Task to carry out: Each line of the data below that contains "cambios" must be copied.

Saved data entries:
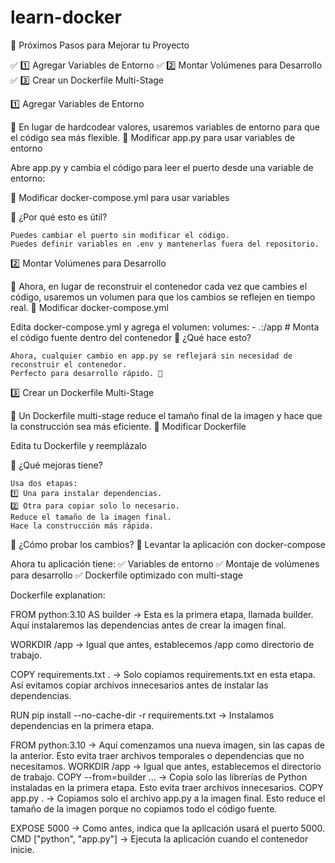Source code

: # learn-docker
🚀 Próximos Pasos para Mejorar tu Proyecto

✅ 1️⃣ Agregar Variables de Entorno
✅ 2️⃣ Montar Volúmenes para Desarrollo
✅ 3️⃣ Crear un Dockerfile Multi-Stage


1️⃣ Agregar Variables de Entorno

📌 En lugar de hardcodear valores, usaremos variables de entorno para que el código sea más flexible.
🔹 Modificar app.py para usar variables de entorno

Abre app.py y cambia el código para leer el puerto desde una variable de entorno:


🔹 Modificar docker-compose.yml para usar variables

📌 ¿Por qué esto es útil?

    Puedes cambiar el puerto sin modificar el código.
    Puedes definir variables en .env y mantenerlas fuera del repositorio.

2️⃣ Montar Volúmenes para Desarrollo

📌 Ahora, en lugar de reconstruir el contenedor cada vez que cambies el código, usaremos un volumen para que los cambios se reflejen en tiempo real.
🔹 Modificar docker-compose.yml

Edita docker-compose.yml y agrega el volumen:
volumes:
      - .:/app  # Monta el código fuente dentro del contenedor
📌 ¿Qué hace esto?

    Ahora, cualquier cambio en app.py se reflejará sin necesidad de reconstruir el contenedor.
    Perfecto para desarrollo rápido. 🚀

3️⃣ Crear un Dockerfile Multi-Stage

📌 Un Dockerfile multi-stage reduce el tamaño final de la imagen y hace que la construcción sea más eficiente.
🔹 Modificar Dockerfile

Edita tu Dockerfile y reemplázalo 

📌 ¿Qué mejoras tiene?

    Usa dos etapas:
    1️⃣ Una para instalar dependencias.
    2️⃣ Otra para copiar solo lo necesario.
    Reduce el tamaño de la imagen final.
    Hace la construcción más rápida.


 🚀 ¿Cómo probar los cambios?
📌 Levantar la aplicación con docker-compose


Ahora tu aplicación tiene: ✅ Variables de entorno
✅ Montaje de volúmenes para desarrollo
✅ Dockerfile optimizado con multi-stage


Dockerfile explanation:

FROM python:3.10 AS builder → Esta es la primera etapa, llamada builder.
Aquí instalaremos las dependencias antes de crear la imagen final.

WORKDIR /app → Igual que antes, establecemos /app como directorio de trabajo.

COPY requirements.txt . → Solo copiamos requirements.txt en esta etapa.
Así evitamos copiar archivos innecesarios antes de instalar las dependencias.

RUN pip install --no-cache-dir -r requirements.txt → Instalamos dependencias en la primera etapa.

FROM python:3.10 → Aquí comenzamos una nueva imagen, sin las capas de la anterior.
Esto evita traer archivos temporales o dependencias que no necesitamos.
WORKDIR /app → Igual que antes, establecemos el directorio de trabajo.
COPY --from=builder ... → Copia solo las librerías de Python instaladas en la primera etapa.
Esto evita traer archivos innecesarios.
COPY app.py . → Copiamos solo el archivo app.py a la imagen final.
Esto reduce el tamaño de la imagen porque no copiamos todo el código fuente.

EXPOSE 5000 → Como antes, indica que la aplicación usará el puerto 5000.
CMD ["python", "app.py"] → Ejecuta la aplicación cuando el contenedor inicie.
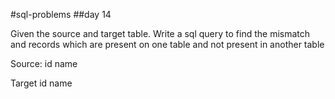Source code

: #sql-problems
##day 14

Given the source and target table.
Write a sql query to find the mismatch and records which are present on one table and not present in another table

Source:
id
name

Target
id
name
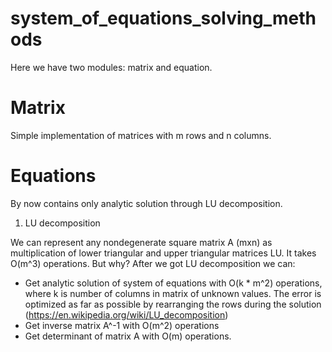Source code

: # system_of_equations_solving_methods
Here we have two modules: matrix and equation.

# Matrix
Simple implementation of matrices with m rows and n columns.

# Equations
By now contains only analytic solution through LU decomposition.

1) LU decomposition

We can represent any nondegenerate square matrix A (mxn) as multiplication of lower triangular and upper triangular matrices LU. It takes O(m^3) operations.  But why? After we got LU decomposition we can:
- Get analytic solution of system of equations with O(k * m^2) operations, where k is number of columns in matrix of unknown values. The error is optimized as far as possible by rearranging the rows during the solution (https://en.wikipedia.org/wiki/LU_decomposition)
- Get inverse matrix A^-1 with O(m^2) operations
- Get determinant of matrix A with O(m) operations.
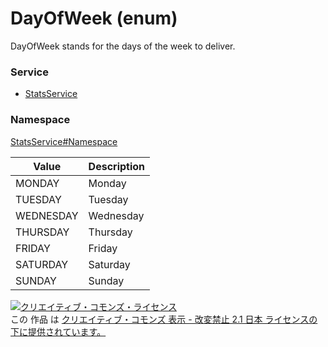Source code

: # DayOfWeek (enum)
DayOfWeek stands for the days of the week to deliver.
### Service
+ [StatsService](../../services/StatsService.md)

### Namespace
[StatsService#Namespace](../../services/StatsService.md#namespace)

| Value | Description |
|---|---|
| MONDAY| Monday |
| TUESDAY| Tuesday |
| WEDNESDAY| Wednesday |
| THURSDAY| Thursday |
| FRIDAY| Friday |
| SATURDAY| Saturday |
| SUNDAY| Sunday |

<a rel="license" href="http://creativecommons.org/licenses/by-nd/2.1/jp/"><img alt="クリエイティブ・コモンズ・ライセンス" style="border-width:0" src="https://i.creativecommons.org/l/by-nd/2.1/jp/88x31.png" /></a><br />この 作品 は <a rel="license" href="http://creativecommons.org/licenses/by-nd/2.1/jp/">クリエイティブ・コモンズ 表示 - 改変禁止 2.1 日本 ライセンスの下に提供されています。</a>
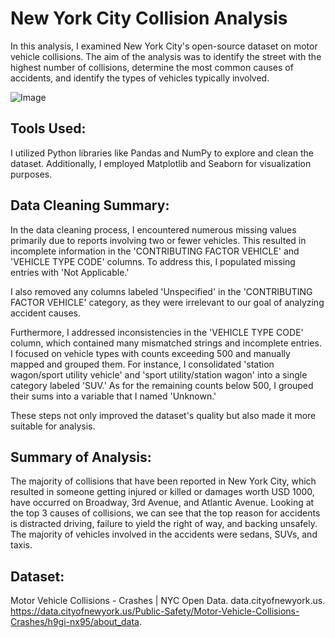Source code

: # New York City Collision Analysis

In this analysis, I examined New York City's open-source dataset on motor vehicle collisions. The aim of the analysis was to identify the street with the highest number of collisions, determine the most common causes of accidents, and identify the types of vehicles typically involved.

![Image](https://images.unsplash.com/photo-1602940659805-770d1b3b9911?q=80&w=1932&auto=format&fit=crop&ixlib=rb-4.0.3&ixid=M3wxMjA3fDB8MHxwaG90by1wYWdlfHx8fGVufDB8fHx8fA%3D%3D)

## Tools Used:

I utilized Python libraries like Pandas and NumPy to explore and clean the dataset. Additionally, I employed Matplotlib and Seaborn for visualization purposes.

## Data Cleaning Summary:

In the data cleaning process, I encountered numerous missing values primarily due to reports involving two or fewer vehicles. This resulted in incomplete information in the 'CONTRIBUTING FACTOR VEHICLE' and 'VEHICLE TYPE CODE' columns. To address this, I populated missing entries with 'Not Applicable.' 

I also removed any columns labeled 'Unspecified' in the 'CONTRIBUTING FACTOR VEHICLE' category, as they were irrelevant to our goal of analyzing accident causes. 

Furthermore, I addressed inconsistencies in the 'VEHICLE TYPE CODE' column, which contained many mismatched strings and incomplete entries. I focused on vehicle types with counts exceeding 500 and manually mapped and grouped them. For instance, I consolidated 'station wagon/sport utility vehicle' and 'sport utility/station wagon' into a single category labeled 'SUV.' As for the remaining counts below 500, I grouped their sums into a variable that I named 'Unknown.'

These steps not only improved the dataset's quality but also made it more suitable for analysis.

## Summary of Analysis:

The majority of collisions that have been reported in New York City, which resulted in someone getting injured or killed or damages worth USD 1000, have occurred on Broadway, 3rd Avenue, and Atlantic Avenue. Looking at the top 3 causes of collisions, we can see that the top reason for accidents is distracted driving, failure to yield the right of way, and backing unsafely. The majority of vehicles involved in the accidents were sedans, SUVs, and taxis. 

## Dataset:

Motor Vehicle Collisions - Crashes | NYC Open Data. data.cityofnewyork.us. https://data.cityofnewyork.us/Public-Safety/Motor-Vehicle-Collisions-Crashes/h9gi-nx95/about_data.
‌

Written answer:
📌 Ahora, en lugar de reconstruir el contenedor cada vez que cambies el código, usaremos un volumen para que los cambios se reflejen en tiempo real.
 🚀 ¿Cómo probar los cambios?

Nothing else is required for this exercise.